Suicide Tension By: loversrebellion

A/N: This is not a happy fic at all.

Tori's POV

I love her, her...Jade West she is all the matters. Many things about her lure me in...into her. And this is one thing I can't escape. One thing I can't run from, I would be found to trip if I tried. She surrounds me she is in the air, on my skin, in my sheets, everywhere I go she is there. And how I wish I could get away. She took everything from me and I got nothing in return. Because Jade doesn't ask for anything she just takes it away.

My pillow is the only thing I cry into, whisper into, and share everything within it now. Because that is all she left me was leftovers of her. My pillow is my only friend. I remember so much that needs to be forgotten. I feel so much that needs to vanish away. I can't even close my eyes anymore because they are always filled with tears that refuse to drop. If there is one good thing Jade taught me is to hold everything inside, 'it's better that way it doesn't hurt as much.' Was Jade's motto, she never let me understand her.

She never let me touch her, kiss her, love her I broke the rules and now she is gone. The only thing she let me ever do was follow her. Follow her into rebellion, into insanity, into everything that was wrong. Shooting chemicals into my veins, drinking myself numb, sell myself for others to keep a piece. I tried to convince myself that Jade wasn't completely heartless...that she did have some good feelings in her heart. That she wasn't completely just full of hate.

But she proved me wrong, the longer I tried to stay with her, the worst it got. I remember things I shouldn't have, things that maybe others might find pointless. Pointless to remember. But I just can't help myself I can't get rid of the only important thing I have left. Because she is like a ghost roaming through my heart and soul. A ghost that stays with you it's me that is haunted. She is haunting me, maybe not even me only.

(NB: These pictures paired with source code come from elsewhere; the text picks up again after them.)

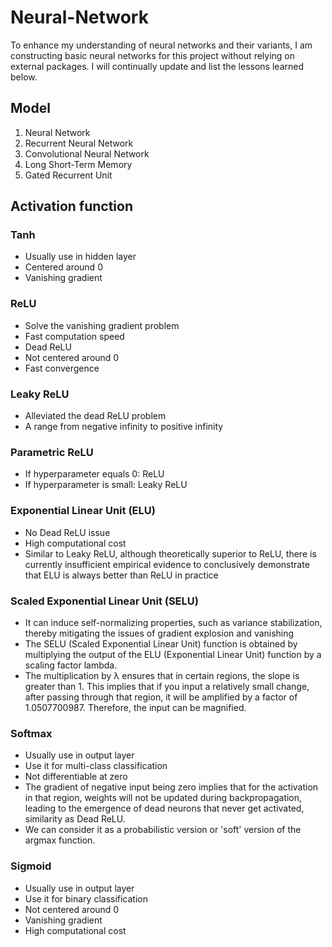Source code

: # Neural-Network

To enhance my understanding of neural networks and their variants, I am constructing basic neural networks for this project without relying on external packages. I will continually update and list the lessons learned below.

## Model

1. Neural Network
2. Recurrent Neural Network
3. Convolutional Neural Network
4. Long Short-Term Memory
5. Gated Recurrent Unit

## Activation function

### Tanh
- Usually use in hidden layer
- Centered around 0
- Vanishing gradient
### ReLU
- Solve the vanishing gradient problem
- Fast computation speed
- Dead ReLU
- Not centered around 0
- Fast convergence
### Leaky ReLU
- Alleviated the dead ReLU problem
- A range from negative infinity to positive infinity
### Parametric ReLU
- If hyperparameter equals 0: ReLU
- If hyperparameter is small: Leaky ReLU
### Exponential Linear Unit (ELU)
- No Dead ReLU issue
- High computational cost
- Similar to Leaky ReLU, although theoretically superior to ReLU, there is currently insufficient empirical evidence to conclusively demonstrate that ELU is always better than ReLU in practice
### Scaled Exponential Linear Unit (SELU)
- It can induce self-normalizing properties, such as variance stabilization, thereby mitigating the issues of gradient explosion and vanishing
- The SELU (Scaled Exponential Linear Unit) function is obtained by multiplying the output of the ELU (Exponential Linear Unit) function by a scaling factor lambda.
- The multiplication by λ ensures that in certain regions, the slope is greater than 1. This implies that if you input a relatively small change, after passing through that region, it will be amplified by a factor of 1.0507700987. Therefore, the input can be magnified.
### Softmax
- Usually use in output layer
- Use it for multi-class classification
- Not differentiable at zero
- The gradient of negative input being zero implies that for the activation in that region, weights will not be updated during backpropagation, leading to the emergence of dead neurons that never get activated, similarity as Dead ReLU.
- We can consider it as a probabilistic version or 'soft' version of the argmax function.
### Sigmoid
- Usually use in output layer
- Use it for binary classification
- Not centered around 0
- Vanishing gradient
- High computational cost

I normally get lost in my thoughts now since I don't speak much anymore. There is no one here to speak with. Only objects that have Jade rubbed off on them or me but I count as one of those objects. I keep this room dark I keep it cold. It's the only thing that feels comfortable anymore. I have nothing in here to keep me sane. Not the pieces of the broken alcohol bottles scattered all over my bedroom floor. Not the used needles in my worn out box, sitting on my drawers. Not the scent of Jade that roams everywhere in this damn haunted room. No these things are here to drive me insane not to prevent it.

She meant to do this, I know she didn't even warn me I guess she expected I knew what I was getting into...and I did. She planned to own me ever since she laid her hungry eyes on me. And I knew that exact moment that nothing was ever going to be perfect or be happy. I got myself into this and nothing can get me out or even try. It's my mess, a mess that she helps dirty. She never planned on cleaning anything.

I keep one positive thought in my mind...one that says it was just tough love. But how tough is love supposed to be? The kind of tough that you are beat repetitively if you don't follow what they say. The tough that they rape you of everything and never once apologize. I didn't expect her to be gentle.

But now I don't see the point of anything. Where am I going to go? Nowhere there is nowhere I can go without her being there. But death will death wash her away? Will death take away all this pain? There is only one way to find out.